Since this is such a hot topic, it deserves a discussion in this space. The news has been full of Ransomware horror stories. Businesses having to pay exorbitant amounts to unseen data pirates, companies losing all of their data and spending thousands of hours re-entering customer records, and small businesses going bankrupt. This is one of the major concerns I hear from clients. "Can it happen to me and what would be the consequences?" The answers are as varied as the systems they are running.
It is not a question of if, but when and how this will impact your businesses. In a best case scenario, the system fends off the threat and nothing happens. The 2nd best case is that it only impacts a single user's account and the network is unaffected. The next possibility is that it takes out the user's workstation and any server drives that are mapped, requiring you to reload the workstation and restore the server from (hopefully recent) backups. From there, things start to deteriorate quickly. Where your business falls in the scope of possible outcomes depends on how prepared you are. Yes, there are many steps you can take to protect your business network from these types of attacks. Like all security issues, there is no "Silver Bullet" that you can simply install and walk away, it takes a layered approach. While fully protecting your business is beyond the scope of this post, quite frankly it has been well documented already by some very talented people in the industry, Third Tier being one of the better resources. But I will cover some of the basics.
Backup, and backup often. If your data is encrypted by malware, this may be your only alternative after an attack, so make it a good one.
Keep your anti virus software up to date and make sure all servers and workstations have the latest patches installed.
Group Policy Objects are your friend. GPO's can be written to stop these threats where they live, in the user space. The idea is to block the payload from executing in the first place. This is best handled by your IT personnel who manage domain policy or security consultants. If you are still running your network as peer-to-peer or as a workgroup, you have a lot less options and it's going to be time consuming, but you can adjust local policies and limit permissions on shared drives.
Control your endpoints. There are a host of great endpoint software companies with solid endpoint management. Most of the top ones already have articles in their support sites addressing this issue. If your endpoints are managed by your firewall's UTM, again, all of the major vendors have support documentation to help. Many companies utilize a small portion of what their security software and appliances can do.

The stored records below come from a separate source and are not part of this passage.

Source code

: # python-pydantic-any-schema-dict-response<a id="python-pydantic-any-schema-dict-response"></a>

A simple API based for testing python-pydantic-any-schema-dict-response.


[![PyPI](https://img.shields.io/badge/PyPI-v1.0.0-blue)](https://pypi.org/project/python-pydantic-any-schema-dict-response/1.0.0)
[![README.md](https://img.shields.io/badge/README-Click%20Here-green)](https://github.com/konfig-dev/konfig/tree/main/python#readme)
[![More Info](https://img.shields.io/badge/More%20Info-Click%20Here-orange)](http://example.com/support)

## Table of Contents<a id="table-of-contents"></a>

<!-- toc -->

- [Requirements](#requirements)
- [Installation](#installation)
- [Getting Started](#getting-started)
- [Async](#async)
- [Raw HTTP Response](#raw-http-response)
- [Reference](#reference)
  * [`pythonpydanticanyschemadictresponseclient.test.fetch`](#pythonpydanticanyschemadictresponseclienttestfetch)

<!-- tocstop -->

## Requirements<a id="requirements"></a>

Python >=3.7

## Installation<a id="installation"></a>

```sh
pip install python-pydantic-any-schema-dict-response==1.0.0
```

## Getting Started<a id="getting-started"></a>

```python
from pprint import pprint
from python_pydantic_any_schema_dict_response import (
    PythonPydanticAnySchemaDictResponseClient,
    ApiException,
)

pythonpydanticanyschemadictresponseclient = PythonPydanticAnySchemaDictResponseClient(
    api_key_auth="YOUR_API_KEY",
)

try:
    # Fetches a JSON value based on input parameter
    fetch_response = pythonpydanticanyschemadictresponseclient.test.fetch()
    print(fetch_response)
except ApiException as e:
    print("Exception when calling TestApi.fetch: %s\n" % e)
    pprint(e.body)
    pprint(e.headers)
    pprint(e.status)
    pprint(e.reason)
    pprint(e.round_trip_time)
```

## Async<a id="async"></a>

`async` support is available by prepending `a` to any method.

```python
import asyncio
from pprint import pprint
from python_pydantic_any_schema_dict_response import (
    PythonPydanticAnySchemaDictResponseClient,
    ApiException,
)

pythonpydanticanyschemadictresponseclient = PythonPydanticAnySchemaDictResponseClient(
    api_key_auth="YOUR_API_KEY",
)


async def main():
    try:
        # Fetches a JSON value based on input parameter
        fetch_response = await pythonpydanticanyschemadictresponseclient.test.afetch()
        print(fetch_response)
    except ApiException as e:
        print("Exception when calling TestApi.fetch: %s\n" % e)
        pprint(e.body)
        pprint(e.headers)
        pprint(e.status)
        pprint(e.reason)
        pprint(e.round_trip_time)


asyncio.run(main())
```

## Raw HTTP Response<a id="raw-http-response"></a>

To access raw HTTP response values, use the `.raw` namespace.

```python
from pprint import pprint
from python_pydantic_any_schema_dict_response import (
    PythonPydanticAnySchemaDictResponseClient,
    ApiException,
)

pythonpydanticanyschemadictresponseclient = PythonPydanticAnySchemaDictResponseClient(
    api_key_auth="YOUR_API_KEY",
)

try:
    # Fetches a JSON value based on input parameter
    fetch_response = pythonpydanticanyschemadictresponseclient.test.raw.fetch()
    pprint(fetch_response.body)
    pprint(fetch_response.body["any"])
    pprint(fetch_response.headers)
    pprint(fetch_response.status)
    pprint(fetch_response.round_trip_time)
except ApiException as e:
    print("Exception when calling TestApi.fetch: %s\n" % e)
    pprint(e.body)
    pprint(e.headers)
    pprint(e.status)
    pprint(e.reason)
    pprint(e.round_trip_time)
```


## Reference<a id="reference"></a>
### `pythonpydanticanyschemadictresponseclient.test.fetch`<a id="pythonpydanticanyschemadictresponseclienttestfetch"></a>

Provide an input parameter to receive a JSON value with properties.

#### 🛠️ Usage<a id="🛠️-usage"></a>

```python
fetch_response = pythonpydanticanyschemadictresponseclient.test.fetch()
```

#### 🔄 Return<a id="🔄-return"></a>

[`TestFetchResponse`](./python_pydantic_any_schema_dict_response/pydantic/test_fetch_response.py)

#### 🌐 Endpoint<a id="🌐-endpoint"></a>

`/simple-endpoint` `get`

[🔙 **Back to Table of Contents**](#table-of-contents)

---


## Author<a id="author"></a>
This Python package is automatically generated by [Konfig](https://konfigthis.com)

Limit your user accounts. No one should have administrative access except the admin accounts. Remember, the virus or malware executes with the user's privileges. Users should operate with the lowest level of permissions that still allow them to run the software they need to do their job. This includes management AND IT personnel. Often these users believe they need to be part of the administrator's group to perform their work when in fact they are often the biggest risk, as they are usually tasked with downloading software and attachments.
Educate your staff. Let them know they are an integral part of your malware management. All it takes is one attachment or malicious web site. More importantly, the sooner they inform someone that something is amiss, the better chance you have of limiting damage.
As I stated before, it takes a layered approach and good preparation. Make your plan now and implement your strategies before disaster strikes, no one wants to be another news story.